* **Instructions for the task**
The answer is the line that contains "## Installation" followed by every later line of the entries below, each repeated exactly, and nothing else.

* **Data to process**
_ _ _
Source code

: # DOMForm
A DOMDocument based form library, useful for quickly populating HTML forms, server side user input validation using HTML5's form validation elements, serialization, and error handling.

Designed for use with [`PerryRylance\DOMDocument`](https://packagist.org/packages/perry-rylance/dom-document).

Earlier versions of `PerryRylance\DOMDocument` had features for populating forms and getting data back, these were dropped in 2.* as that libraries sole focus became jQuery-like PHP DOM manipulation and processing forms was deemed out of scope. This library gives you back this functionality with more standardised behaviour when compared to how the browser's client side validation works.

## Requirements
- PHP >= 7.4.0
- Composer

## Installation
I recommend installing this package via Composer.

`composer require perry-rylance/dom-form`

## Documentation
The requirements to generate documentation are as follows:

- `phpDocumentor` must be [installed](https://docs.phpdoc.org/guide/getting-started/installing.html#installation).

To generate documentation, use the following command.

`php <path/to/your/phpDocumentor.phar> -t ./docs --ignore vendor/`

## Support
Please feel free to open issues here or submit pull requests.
_ _ _
* **Exercise result**
## Installation
I recommend installing this package via Composer.

`composer require perry-rylance/dom-form`

## Documentation
The requirements to generate documentation are as follows:

- `phpDocumentor` must be [installed](https://docs.phpdoc.org/guide/getting-started/installing.html#installation).

To generate documentation, use the following command.

`php <path/to/your/phpDocumentor.phar> -t ./docs --ignore vendor/`

## Support
Please feel free to open issues here or submit pull requests.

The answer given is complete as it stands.